Pick each line that has "classifier" out of the records.

Top of EXERCISE DATA

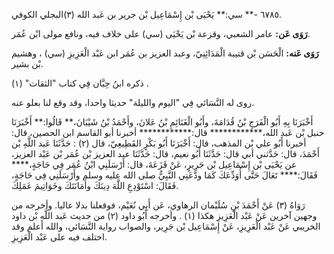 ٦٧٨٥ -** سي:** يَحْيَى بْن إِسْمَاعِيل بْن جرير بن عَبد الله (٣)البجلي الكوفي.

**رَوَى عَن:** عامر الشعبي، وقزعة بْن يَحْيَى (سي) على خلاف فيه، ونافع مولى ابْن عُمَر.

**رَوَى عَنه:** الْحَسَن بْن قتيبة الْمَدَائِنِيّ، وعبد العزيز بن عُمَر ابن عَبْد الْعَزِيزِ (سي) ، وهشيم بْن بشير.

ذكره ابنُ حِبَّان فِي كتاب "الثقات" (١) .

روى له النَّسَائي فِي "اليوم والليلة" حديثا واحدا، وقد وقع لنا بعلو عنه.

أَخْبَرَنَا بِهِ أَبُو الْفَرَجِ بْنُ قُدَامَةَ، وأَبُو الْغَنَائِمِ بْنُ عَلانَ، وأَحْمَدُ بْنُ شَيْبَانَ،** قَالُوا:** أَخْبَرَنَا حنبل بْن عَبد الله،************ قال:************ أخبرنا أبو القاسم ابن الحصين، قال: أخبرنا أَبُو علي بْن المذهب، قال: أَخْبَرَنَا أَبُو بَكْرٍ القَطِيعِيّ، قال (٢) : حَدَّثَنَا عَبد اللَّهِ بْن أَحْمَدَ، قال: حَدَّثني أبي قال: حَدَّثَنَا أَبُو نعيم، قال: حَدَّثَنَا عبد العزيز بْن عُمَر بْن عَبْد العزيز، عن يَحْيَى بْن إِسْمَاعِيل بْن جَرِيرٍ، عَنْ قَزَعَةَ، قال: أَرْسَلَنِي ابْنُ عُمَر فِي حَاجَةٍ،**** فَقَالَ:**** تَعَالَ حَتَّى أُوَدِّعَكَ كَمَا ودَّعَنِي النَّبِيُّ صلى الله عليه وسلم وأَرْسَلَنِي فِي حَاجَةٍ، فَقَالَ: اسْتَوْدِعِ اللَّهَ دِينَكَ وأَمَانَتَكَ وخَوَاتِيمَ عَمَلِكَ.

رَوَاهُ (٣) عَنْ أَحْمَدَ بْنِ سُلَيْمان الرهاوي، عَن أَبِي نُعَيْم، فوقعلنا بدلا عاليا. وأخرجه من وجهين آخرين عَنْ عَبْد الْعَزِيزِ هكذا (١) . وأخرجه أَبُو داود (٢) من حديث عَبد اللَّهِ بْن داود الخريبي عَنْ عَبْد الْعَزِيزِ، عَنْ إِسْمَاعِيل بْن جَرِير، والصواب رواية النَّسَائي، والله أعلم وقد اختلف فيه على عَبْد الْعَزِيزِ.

Bottom of EXERCISE DATA
Top of EXERCISE DATA

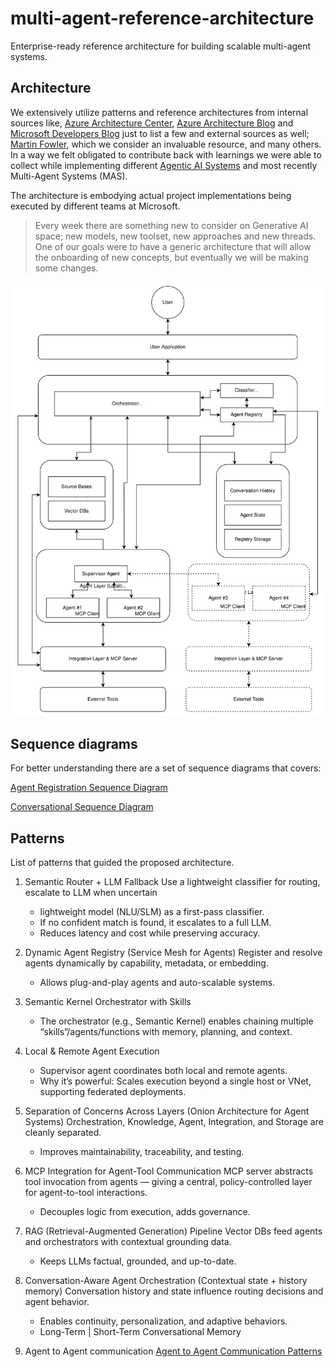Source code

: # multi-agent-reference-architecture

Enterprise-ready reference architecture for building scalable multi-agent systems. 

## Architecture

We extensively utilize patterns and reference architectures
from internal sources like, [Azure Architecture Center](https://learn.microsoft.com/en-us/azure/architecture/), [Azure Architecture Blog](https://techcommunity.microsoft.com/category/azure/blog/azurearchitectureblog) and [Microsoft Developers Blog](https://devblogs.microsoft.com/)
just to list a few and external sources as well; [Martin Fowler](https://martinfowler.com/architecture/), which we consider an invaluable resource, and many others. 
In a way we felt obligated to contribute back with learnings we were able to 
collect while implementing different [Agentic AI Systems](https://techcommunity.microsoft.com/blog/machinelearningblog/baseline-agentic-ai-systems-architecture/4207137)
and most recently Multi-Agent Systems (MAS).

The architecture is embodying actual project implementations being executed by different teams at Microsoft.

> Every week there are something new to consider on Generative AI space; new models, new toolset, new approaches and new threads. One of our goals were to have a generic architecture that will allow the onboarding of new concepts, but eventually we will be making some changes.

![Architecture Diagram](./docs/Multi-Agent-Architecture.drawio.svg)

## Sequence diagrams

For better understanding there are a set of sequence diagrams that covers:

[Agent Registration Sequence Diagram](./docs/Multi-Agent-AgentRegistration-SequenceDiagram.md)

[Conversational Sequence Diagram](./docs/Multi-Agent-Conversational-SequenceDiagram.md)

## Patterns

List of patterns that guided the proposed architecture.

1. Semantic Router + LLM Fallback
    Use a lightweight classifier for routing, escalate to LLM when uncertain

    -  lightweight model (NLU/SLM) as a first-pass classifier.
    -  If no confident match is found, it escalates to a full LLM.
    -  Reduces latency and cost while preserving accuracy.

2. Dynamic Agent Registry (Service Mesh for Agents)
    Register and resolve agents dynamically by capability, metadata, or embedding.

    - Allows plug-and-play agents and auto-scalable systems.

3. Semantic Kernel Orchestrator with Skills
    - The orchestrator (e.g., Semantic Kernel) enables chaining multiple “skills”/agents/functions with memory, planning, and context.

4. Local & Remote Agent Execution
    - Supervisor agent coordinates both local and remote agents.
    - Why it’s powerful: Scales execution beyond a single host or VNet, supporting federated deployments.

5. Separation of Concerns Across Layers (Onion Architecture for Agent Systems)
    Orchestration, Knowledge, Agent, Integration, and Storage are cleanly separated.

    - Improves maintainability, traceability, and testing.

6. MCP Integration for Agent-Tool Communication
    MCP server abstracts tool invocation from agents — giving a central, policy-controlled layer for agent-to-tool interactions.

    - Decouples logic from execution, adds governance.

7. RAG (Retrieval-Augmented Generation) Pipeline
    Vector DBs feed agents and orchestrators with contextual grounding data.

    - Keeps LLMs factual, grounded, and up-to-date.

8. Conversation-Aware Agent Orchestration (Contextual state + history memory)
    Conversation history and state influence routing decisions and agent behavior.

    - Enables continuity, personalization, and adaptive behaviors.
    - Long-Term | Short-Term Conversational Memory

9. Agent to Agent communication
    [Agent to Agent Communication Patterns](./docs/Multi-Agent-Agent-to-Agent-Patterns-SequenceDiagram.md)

Bottom of EXERCISE DATA

### WRITTEN RESPONSE
    Use a lightweight classifier for routing, escalate to LLM when uncertain
    -  lightweight model (NLU/SLM) as a first-pass classifier.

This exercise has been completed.